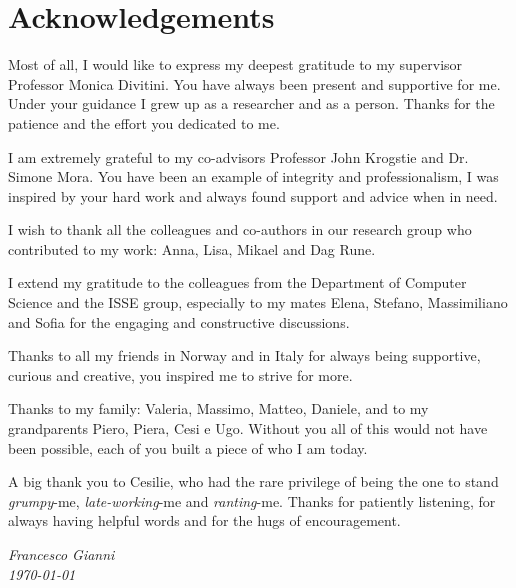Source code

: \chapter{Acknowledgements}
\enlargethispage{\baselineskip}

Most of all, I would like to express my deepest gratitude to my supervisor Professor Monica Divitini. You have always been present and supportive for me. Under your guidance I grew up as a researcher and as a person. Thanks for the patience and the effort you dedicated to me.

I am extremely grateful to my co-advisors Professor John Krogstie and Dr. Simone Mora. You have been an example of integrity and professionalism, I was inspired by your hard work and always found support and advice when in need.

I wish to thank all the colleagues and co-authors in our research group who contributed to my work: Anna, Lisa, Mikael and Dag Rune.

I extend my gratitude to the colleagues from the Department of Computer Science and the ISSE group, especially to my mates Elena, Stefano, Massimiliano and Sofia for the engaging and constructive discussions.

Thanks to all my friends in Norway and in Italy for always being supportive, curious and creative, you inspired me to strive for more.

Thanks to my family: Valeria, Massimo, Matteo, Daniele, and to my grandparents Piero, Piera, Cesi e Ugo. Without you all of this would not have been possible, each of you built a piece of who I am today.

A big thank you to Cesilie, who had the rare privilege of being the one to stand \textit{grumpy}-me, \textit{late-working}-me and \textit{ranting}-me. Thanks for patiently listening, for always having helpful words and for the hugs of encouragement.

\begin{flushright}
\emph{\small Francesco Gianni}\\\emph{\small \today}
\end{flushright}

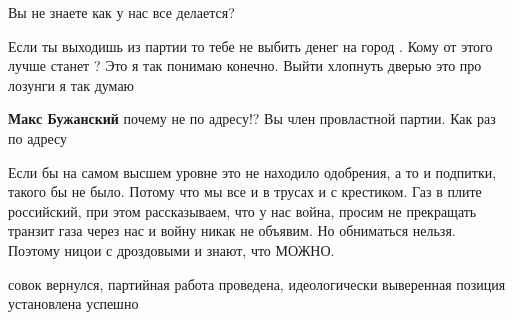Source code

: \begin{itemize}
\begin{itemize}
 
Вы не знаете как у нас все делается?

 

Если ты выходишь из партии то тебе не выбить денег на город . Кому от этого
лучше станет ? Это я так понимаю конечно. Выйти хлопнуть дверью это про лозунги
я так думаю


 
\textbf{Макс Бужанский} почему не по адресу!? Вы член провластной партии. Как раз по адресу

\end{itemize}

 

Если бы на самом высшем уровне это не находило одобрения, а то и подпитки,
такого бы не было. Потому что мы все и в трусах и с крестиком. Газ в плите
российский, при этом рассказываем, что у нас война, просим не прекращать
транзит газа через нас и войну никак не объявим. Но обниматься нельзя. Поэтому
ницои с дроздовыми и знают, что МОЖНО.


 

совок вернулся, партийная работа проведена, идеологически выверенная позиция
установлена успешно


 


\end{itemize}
★ ★ ★
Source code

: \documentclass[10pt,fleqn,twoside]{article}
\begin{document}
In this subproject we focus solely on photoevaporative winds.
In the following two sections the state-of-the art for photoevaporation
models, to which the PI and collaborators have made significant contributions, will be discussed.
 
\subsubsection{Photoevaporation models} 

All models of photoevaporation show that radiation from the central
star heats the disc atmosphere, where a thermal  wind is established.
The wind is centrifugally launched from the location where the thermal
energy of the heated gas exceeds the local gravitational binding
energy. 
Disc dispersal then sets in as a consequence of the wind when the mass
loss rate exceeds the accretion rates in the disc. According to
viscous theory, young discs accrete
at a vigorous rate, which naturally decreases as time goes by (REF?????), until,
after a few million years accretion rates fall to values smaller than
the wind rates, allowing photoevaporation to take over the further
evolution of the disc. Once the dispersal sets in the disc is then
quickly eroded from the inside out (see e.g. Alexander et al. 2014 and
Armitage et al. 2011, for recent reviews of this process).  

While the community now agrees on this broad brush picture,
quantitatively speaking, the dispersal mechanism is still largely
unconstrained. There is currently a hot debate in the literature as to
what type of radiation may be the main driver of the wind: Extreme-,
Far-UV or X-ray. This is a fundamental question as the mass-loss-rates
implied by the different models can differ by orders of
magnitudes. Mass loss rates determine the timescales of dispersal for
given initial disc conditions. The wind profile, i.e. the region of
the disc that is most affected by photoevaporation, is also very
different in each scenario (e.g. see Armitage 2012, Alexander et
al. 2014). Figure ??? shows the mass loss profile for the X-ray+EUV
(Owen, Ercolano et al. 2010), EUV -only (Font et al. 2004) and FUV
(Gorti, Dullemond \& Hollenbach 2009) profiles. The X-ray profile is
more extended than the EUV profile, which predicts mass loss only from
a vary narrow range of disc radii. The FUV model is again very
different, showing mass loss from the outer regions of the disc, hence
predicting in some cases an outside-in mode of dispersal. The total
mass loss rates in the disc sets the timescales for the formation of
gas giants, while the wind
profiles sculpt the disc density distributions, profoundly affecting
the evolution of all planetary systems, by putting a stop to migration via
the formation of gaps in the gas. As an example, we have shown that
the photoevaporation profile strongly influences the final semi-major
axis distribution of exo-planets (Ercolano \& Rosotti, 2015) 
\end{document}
★ ★ ★
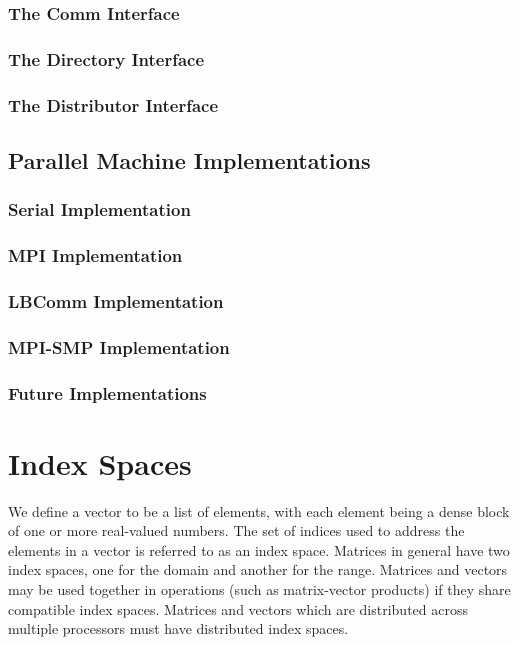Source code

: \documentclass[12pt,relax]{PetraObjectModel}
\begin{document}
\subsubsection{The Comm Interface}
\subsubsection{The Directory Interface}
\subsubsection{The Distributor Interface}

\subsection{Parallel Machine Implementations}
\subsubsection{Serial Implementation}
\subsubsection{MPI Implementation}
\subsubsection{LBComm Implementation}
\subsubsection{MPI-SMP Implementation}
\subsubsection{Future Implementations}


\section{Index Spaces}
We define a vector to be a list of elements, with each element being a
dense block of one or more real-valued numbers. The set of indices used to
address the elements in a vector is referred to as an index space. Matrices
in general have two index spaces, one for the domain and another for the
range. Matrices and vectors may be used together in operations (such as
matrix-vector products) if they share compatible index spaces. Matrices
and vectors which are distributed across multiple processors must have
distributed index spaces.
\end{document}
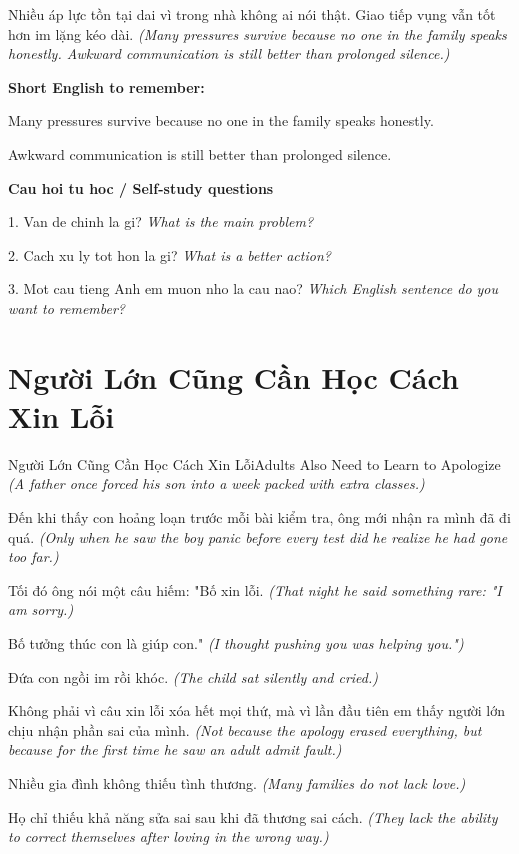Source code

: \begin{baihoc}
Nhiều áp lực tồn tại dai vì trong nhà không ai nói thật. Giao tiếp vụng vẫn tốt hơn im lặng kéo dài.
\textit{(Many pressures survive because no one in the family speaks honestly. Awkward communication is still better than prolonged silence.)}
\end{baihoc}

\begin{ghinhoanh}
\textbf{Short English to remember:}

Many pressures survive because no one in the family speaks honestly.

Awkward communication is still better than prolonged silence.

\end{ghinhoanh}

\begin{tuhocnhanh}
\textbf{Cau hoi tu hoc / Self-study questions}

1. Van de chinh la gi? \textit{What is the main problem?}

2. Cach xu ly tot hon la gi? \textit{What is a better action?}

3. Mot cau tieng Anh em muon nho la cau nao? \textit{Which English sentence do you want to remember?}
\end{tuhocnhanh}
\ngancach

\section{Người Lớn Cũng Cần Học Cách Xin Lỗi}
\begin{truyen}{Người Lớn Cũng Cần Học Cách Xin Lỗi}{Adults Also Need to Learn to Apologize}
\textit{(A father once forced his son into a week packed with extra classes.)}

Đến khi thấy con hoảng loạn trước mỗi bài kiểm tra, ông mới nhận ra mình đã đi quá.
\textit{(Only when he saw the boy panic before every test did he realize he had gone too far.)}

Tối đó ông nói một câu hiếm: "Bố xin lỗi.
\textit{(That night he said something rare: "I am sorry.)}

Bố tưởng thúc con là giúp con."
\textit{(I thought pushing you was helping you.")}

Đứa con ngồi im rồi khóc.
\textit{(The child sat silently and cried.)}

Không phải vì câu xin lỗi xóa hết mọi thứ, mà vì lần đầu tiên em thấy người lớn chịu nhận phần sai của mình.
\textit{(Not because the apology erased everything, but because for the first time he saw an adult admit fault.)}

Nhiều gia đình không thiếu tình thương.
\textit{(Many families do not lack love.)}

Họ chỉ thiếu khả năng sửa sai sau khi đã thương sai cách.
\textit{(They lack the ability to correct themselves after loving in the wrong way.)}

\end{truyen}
★ ★ ★
* _Task prompt_: Among the entries above, take the lines from the one with "range. Matrices and" through the one with "2. Cach xu ly" and retype them exactly, leaving out the pictures.

* _Output for this exercise_:
range. Matrices and vectors may be used together in operations (such as
matrix-vector products) if they share compatible index spaces. Matrices
and vectors which are distributed across multiple processors must have
distributed index spaces.
\end{document}
Source code

: \begin{baihoc}
Nhiều áp lực tồn tại dai vì trong nhà không ai nói thật. Giao tiếp vụng vẫn tốt hơn im lặng kéo dài.
\textit{(Many pressures survive because no one in the family speaks honestly. Awkward communication is still better than prolonged silence.)}
\end{baihoc}

\begin{ghinhoanh}
\textbf{Short English to remember:}

Many pressures survive because no one in the family speaks honestly.

Awkward communication is still better than prolonged silence.

\end{ghinhoanh}

\begin{tuhocnhanh}
\textbf{Cau hoi tu hoc / Self-study questions}

1. Van de chinh la gi? \textit{What is the main problem?}

2. Cach xu ly tot hon la gi? \textit{What is a better action?}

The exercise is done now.